Another way to trigger a crash is if your hardware has a built in "crash" button. (Some high-end servers have this.) In this case, the crash is initiated by signaling the nonmaskable interrupt (NMI) pin of the system's motherboard. To enable this, set the registry DWORD value HKLM\System\CurrentControlSet\Control\CrashControl\NMICrashDump to 1. Then when you press the dump switch, an NMI is delivered to the system and the kernel's NMI interrupt handler calls KeBugCheckEx. This works in more cases than the i8042 port driver mechanism because the NMI IRQL is always higher than that of the i8042 port driver interrupt. See http://www.microsoft.com/whdc/system/CEC/dmpsw.mpsx for more information.

If you are unable to manually generate a crash dump, you can attempt to break into the hung system by first making the system boot into debugging mode. You do this in one of two ways. You can press the F8 key during the boot and select Debugging Mode, or you can create a debugging-mode boot option in Boot.ini by copying an existing boot entry from the system's Boot.ini and adding the /DEBUG switch. When using the F8 approach, the system will use the default connection (Serial Port COM2 and 19200 Baud).
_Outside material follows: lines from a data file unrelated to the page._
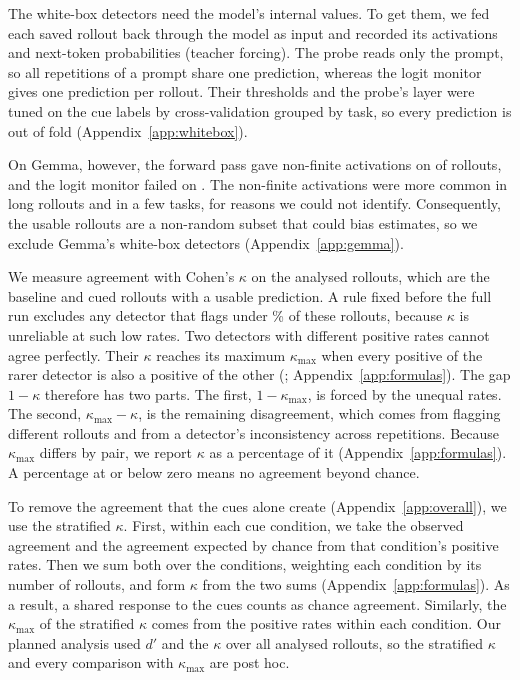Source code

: The white-box detectors need the model's internal values. To get them, we fed each saved rollout
back through the model as input and recorded its activations and next-token probabilities
(teacher forcing). The probe reads only the prompt, so all repetitions of a prompt share one
prediction, whereas the logit monitor gives one prediction per rollout. Their thresholds and the
probe's layer were tuned on the cue labels by cross-validation grouped by task, so every
prediction is out of fold (Appendix~\ref{app:whitebox}).

On Gemma, however, the forward pass gave non-finite activations on  of
 rollouts, and the logit monitor failed on . The
non-finite activations were more common in long rollouts and in a few tasks, for reasons we
could not identify. Consequently, the usable rollouts are a non-random subset that could bias estimates,
so we exclude Gemma's white-box detectors (Appendix~\ref{app:gemma}).

We measure agreement with Cohen's $\kappa$ on the analysed rollouts, which are the baseline and
cued rollouts with a usable prediction. A rule fixed before the full run excludes any detector that
flags under \% of these rollouts, because $\kappa$ is unreliable at such low rates.
Two detectors with different positive rates cannot agree perfectly. Their $\kappa$ reaches its
maximum $\kappa_{\max}$ when every positive of the rarer detector is also a positive of the other
(\citealp{feinstein1990high,byrt1993bias,cohen1960coefficient}; Appendix~\ref{app:formulas}).
The gap $1 - \kappa$ therefore has two parts. The first, $1 - \kappa_{\max}$, is forced by the
unequal rates. The second, $\kappa_{\max} - \kappa$, is the remaining disagreement, which comes from
flagging different rollouts and from a detector's inconsistency across repetitions. Because
$\kappa_{\max}$ differs by pair, we report $\kappa$ as a percentage of it
(Appendix~\ref{app:formulas}). A percentage at or below zero means no agreement beyond chance.

To remove the agreement that the cues alone create (Appendix~\ref{app:overall}), we use the
stratified $\kappa$. First, within each cue condition, we take the observed agreement and the
agreement expected by chance from that condition's positive rates. Then we sum both over the
conditions, weighting each condition by its number of rollouts, and form $\kappa$ from the two
sums (Appendix~\ref{app:formulas}). As a result, a shared response to the cues counts as chance
agreement. Similarly, the $\kappa_{\max}$ of the stratified $\kappa$ comes from the positive
rates within each condition. Our planned analysis used $d'$ and the $\kappa$ over all analysed
rollouts, so the stratified $\kappa$ and every comparison with $\kappa_{\max}$ are post hoc.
With the /DEBUG option, you must also configure the connection mechanism to be used between the host system running the kernel debugger and the target system booting in debugging mode and then configure the /Debugport and /Baudrate switches appropriately for the connection type. The two connection types are a null modem cable using a serial port or, for Windows XP and Windows Server 2003 systems, an IEEE 1394 (Firewire) cable using 1394 ports on each system. For details on configuring the host and target system for kernel debugging, see the Windows Debugging Tools help file.

When booting in debugging mode, the system loads the kernel debugger at boot time and makes it ready for a connection from a kernel debugger running on a different computer connected through a serial cable or IEEE 1394 cable. Note that the kernel debugger's presence does not affect performance. When the system hangs, run the Windbg or Kd debugger on the connected system, establish a kernel debugging connection, and break into the hung system. This approach will not work if interrupts are disabled or the kernel debugger has become corrupted.

Note

Booting a system in debugging mode does not affect performance if it's not connected to another system; however, a system that's configured to automatically reboot after a crash will not do so if it's booted with kernel debugging enabled, because the kernel debugger waits for a connection from another system after a crash.
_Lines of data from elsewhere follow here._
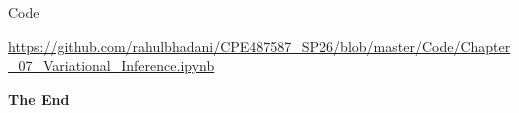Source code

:\documentclass[aspectratio=169,xcolor=dvipsnames,svgnames,x11names,fleqn]{beamer}
\begin{document}
\begin{frame}{Code}

\LARGE

\centering

\url{https://github.com/rahulbhadani/CPE487587_SP26/blob/master/Code/Chapter_07_Variational_Inference.ipynb}

\end{frame}



\begin{frame}
\Huge{\centerline{\color{MediumBlue}\textbf{The End}}}
\end{frame}
\end{document}
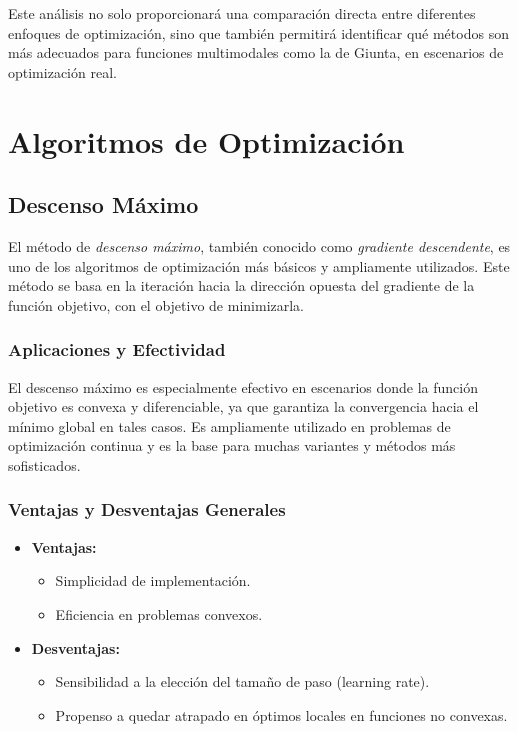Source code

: \documentclass[fontsize=10pt]{article}
\begin{document}
Este análisis no solo proporcionará una comparación 
directa entre diferentes enfoques de optimización, 
sino que también permitirá identificar qué métodos 
son más adecuados para funciones multimodales como 
la de Giunta, en escenarios de optimización real.



\section{Algoritmos de Optimización}


\subsection{Descenso Máximo}

El método de \textit{descenso máximo}, también conocido como \textit{gradiente descendente}, es uno de los algoritmos de optimización más básicos y ampliamente utilizados. Este método se basa en la iteración hacia la dirección opuesta del gradiente de la función objetivo, con el objetivo de minimizarla.

\subsubsection{Aplicaciones y Efectividad}

El descenso máximo es especialmente efectivo en escenarios donde la función objetivo es convexa y diferenciable, ya que garantiza la convergencia hacia el mínimo global en tales casos. Es ampliamente utilizado en problemas de optimización continua y es la base para muchas variantes y métodos más sofisticados.

\subsubsection{Ventajas y Desventajas Generales}

\begin{itemize}
    \item \textbf{Ventajas:} 
    \begin{itemize}
        \item Simplicidad de implementación.
        \item Eficiencia en problemas convexos.
    \end{itemize}
    \item \textbf{Desventajas:} 
    \begin{itemize}
        \item Sensibilidad a la elección del tamaño de paso (learning rate).
        \item Propenso a quedar atrapado en óptimos locales en funciones no convexas.
    \end{itemize}
\end{itemize}
\end{document}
Instead of leaving the system in its halted state while you perform analysis, you can also use the debugger ".dump" command to create a crash dump file on the host debugger machine. Then you can reboot the hung system and analyze the crash dump offline (or submit it to Microsoft). Note that this can take a long time if you are connected using a serial null modem cable (vs. a higher speed 1394 connection), so you might want to just capture a minidump using the ".dump /m" command. Alternatively, if the target machine is capable of writing a crash dump, you can force it to do so by issuing the ".crash" command from the debugger. This will cause the target machine to create a dump onto its local hard drive that you can examine after the system reboots.

You can cause a hang by running Notmyfault and selecting the Hang option. This causes the Myfault driver to queue a DPC on each processor of the system that executes an infinite loop. Because the IRQL of the processor while executing DPC functions is DPC/dispatch level, the keyboard ISR will respond to the special keyboard crashing sequence.

Once you've broken into a hung system or loaded a manually generated dump from a hung system into a debugger, you should execute the !analyze command with the -hang option. This causes the debugger to examine the locks on the system and try to determine whether there's a deadlock, and if so, what driver or drivers are involved. However, for a hang like the one that Notmyfault's hang generates, the !analyze analysis command will report nothing useful.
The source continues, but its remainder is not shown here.